The Rental Properties Schemes
While free on bail after being charged in the real estate investment scheme case, from June 2010 through October 2010, Ramasir stole thousands of dollars from individuals who sought to rent two properties he controlled. Ramasir posted advertisements on Craigslist for the properties-one in South Ozone Park, New York, and the other in Long Beach, New York-using an alias of “Ryan Rameriz.” He collected payments from several prospective tenants, with no intention of ever providing use of the properties to these victims. After fraudulently collecting this money and being confronted by the victims, Ramasir falsely promised repayment of the funds. Several of these victims never recovered the money Ramasir stole from them.

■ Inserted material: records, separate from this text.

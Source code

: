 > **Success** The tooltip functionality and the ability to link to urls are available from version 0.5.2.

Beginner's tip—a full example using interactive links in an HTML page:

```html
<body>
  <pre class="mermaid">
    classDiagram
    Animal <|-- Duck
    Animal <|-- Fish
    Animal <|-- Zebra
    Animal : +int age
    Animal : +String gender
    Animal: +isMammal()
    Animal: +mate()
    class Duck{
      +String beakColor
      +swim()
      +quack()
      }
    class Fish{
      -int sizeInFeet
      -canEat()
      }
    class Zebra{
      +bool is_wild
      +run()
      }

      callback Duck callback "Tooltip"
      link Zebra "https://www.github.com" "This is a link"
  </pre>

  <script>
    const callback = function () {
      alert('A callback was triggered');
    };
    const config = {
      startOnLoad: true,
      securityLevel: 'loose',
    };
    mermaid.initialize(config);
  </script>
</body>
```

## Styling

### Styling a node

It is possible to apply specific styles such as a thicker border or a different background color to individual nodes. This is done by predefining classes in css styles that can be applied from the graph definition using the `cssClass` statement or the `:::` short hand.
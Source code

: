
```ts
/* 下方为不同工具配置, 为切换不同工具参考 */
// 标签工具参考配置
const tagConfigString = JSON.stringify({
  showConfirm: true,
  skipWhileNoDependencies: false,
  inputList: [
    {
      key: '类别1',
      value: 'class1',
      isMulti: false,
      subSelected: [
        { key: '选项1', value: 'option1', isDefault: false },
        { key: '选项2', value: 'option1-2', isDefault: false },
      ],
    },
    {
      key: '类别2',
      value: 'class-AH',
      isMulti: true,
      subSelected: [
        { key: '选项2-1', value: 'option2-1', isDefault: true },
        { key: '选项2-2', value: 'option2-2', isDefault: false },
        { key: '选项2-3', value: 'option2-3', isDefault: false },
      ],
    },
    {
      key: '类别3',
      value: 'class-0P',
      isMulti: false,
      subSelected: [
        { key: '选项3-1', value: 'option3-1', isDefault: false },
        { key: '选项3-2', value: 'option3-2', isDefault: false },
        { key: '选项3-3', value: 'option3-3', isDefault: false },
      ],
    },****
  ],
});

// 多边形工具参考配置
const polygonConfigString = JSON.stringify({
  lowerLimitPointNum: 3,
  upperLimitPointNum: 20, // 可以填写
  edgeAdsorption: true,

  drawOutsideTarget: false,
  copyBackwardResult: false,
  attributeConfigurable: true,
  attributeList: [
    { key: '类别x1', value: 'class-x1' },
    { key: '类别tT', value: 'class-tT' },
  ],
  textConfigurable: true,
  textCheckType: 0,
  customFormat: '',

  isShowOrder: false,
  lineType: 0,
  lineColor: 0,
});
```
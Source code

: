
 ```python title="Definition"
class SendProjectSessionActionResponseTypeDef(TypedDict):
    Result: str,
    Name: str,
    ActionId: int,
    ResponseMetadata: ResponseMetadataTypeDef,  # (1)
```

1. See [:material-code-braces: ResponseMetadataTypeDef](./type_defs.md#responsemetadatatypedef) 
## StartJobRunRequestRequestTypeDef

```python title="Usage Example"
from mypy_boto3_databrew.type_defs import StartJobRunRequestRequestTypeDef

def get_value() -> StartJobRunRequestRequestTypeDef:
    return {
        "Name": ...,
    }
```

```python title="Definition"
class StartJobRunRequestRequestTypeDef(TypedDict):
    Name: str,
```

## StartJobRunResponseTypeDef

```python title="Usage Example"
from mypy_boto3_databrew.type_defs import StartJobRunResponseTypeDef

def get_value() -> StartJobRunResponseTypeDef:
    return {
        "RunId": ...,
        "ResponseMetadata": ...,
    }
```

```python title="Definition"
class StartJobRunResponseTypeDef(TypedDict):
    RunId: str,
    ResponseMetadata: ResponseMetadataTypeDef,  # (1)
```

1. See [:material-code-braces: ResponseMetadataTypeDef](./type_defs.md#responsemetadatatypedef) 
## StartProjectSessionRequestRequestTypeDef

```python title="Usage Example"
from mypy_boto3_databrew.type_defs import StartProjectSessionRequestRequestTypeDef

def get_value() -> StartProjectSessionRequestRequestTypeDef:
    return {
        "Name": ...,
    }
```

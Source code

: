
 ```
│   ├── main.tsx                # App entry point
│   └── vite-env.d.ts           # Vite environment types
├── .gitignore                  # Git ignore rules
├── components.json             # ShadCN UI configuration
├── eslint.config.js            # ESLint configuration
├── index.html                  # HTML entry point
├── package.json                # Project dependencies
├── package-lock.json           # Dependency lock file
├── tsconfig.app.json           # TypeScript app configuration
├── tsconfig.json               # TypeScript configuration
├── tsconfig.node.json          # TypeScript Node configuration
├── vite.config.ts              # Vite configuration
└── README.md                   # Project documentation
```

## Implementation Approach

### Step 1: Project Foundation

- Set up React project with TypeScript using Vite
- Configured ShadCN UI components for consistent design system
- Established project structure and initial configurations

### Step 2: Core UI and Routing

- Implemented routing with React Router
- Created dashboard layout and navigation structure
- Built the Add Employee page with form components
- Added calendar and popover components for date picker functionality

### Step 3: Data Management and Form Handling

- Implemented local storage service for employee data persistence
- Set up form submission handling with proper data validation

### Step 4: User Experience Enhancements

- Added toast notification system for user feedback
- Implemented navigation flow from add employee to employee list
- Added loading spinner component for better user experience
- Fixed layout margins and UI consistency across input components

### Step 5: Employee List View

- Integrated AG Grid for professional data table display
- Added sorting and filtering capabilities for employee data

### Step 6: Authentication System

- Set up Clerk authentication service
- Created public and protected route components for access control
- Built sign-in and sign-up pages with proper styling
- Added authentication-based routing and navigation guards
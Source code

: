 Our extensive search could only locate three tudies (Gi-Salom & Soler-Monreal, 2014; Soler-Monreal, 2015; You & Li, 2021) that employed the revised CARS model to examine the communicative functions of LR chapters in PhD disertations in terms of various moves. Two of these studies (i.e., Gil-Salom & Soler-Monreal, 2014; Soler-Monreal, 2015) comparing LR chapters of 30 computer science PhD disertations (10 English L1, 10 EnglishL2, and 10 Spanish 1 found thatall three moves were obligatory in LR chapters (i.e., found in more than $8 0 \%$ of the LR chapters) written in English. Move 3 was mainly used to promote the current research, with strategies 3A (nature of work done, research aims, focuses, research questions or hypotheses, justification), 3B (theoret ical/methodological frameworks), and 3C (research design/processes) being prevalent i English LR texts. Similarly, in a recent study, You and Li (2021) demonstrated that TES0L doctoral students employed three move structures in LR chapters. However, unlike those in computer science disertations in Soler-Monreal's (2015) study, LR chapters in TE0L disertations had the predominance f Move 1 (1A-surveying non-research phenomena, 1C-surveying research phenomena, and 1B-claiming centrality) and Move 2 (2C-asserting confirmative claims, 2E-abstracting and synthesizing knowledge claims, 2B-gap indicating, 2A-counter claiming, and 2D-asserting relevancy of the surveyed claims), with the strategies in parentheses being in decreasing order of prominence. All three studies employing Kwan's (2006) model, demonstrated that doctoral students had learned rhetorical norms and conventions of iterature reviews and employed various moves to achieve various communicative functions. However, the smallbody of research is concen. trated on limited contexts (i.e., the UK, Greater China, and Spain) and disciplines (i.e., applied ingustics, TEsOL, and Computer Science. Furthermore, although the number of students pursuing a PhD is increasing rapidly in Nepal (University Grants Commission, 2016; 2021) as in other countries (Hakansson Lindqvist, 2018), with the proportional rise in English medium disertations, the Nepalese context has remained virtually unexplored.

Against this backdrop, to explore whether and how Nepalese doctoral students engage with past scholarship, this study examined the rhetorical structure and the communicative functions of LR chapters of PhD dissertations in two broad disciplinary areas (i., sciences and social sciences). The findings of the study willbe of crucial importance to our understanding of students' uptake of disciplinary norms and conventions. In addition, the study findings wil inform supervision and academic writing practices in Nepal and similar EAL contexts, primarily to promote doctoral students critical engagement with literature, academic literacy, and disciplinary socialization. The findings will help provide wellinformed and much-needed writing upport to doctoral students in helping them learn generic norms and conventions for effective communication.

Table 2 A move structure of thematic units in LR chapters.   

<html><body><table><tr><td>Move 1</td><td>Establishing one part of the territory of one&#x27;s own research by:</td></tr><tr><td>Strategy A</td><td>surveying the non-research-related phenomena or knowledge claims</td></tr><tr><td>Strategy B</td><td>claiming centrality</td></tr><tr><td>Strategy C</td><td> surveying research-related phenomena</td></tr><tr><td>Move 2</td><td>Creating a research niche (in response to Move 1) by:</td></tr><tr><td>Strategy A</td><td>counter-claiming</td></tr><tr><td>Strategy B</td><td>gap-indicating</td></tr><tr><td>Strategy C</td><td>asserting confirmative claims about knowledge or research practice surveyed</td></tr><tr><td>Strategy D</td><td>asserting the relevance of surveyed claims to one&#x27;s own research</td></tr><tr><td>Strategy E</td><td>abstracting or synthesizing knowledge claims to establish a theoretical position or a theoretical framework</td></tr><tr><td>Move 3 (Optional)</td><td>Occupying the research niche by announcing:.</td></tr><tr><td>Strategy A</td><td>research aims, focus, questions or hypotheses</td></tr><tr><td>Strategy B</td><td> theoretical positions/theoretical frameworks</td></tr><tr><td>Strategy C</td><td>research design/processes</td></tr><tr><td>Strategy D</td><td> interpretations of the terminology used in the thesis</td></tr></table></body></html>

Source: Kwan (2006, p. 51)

In addition to the prison term, Judge Scheindlin sentenced Ramasir to three years’ supervised release and ordered him to pay more than $1.4 million in restitution. He also agreed to forfeit illegal cash proceeds as well as his ownership interests in the South Ozone Park and Long Beach properties involved in the fraudulent schemes.
Manhattan U.S. Attorney Preet Bharara announced the sentence and stated: “Elviston Ramasir was a brazen and unapologetic fraudster, running an online rental scam while facing criminal charges for an earlier real estate scheme. Now, he will be behind bars and prevented from swindling any more unsuspecting victims.”
Mr. Bharara praised the work of the Federal Bureau of Investigation and the United States Postal Inspection Service in the investigation of this case. He also thanked the Nassau County District Attorney’s Office and the Nassau County Police Department for their assistance.
The case is being handled by the office’s Complex Frauds Unit. Assistant U.S. Attorney Zachary Feingold is in charge of the prosecution.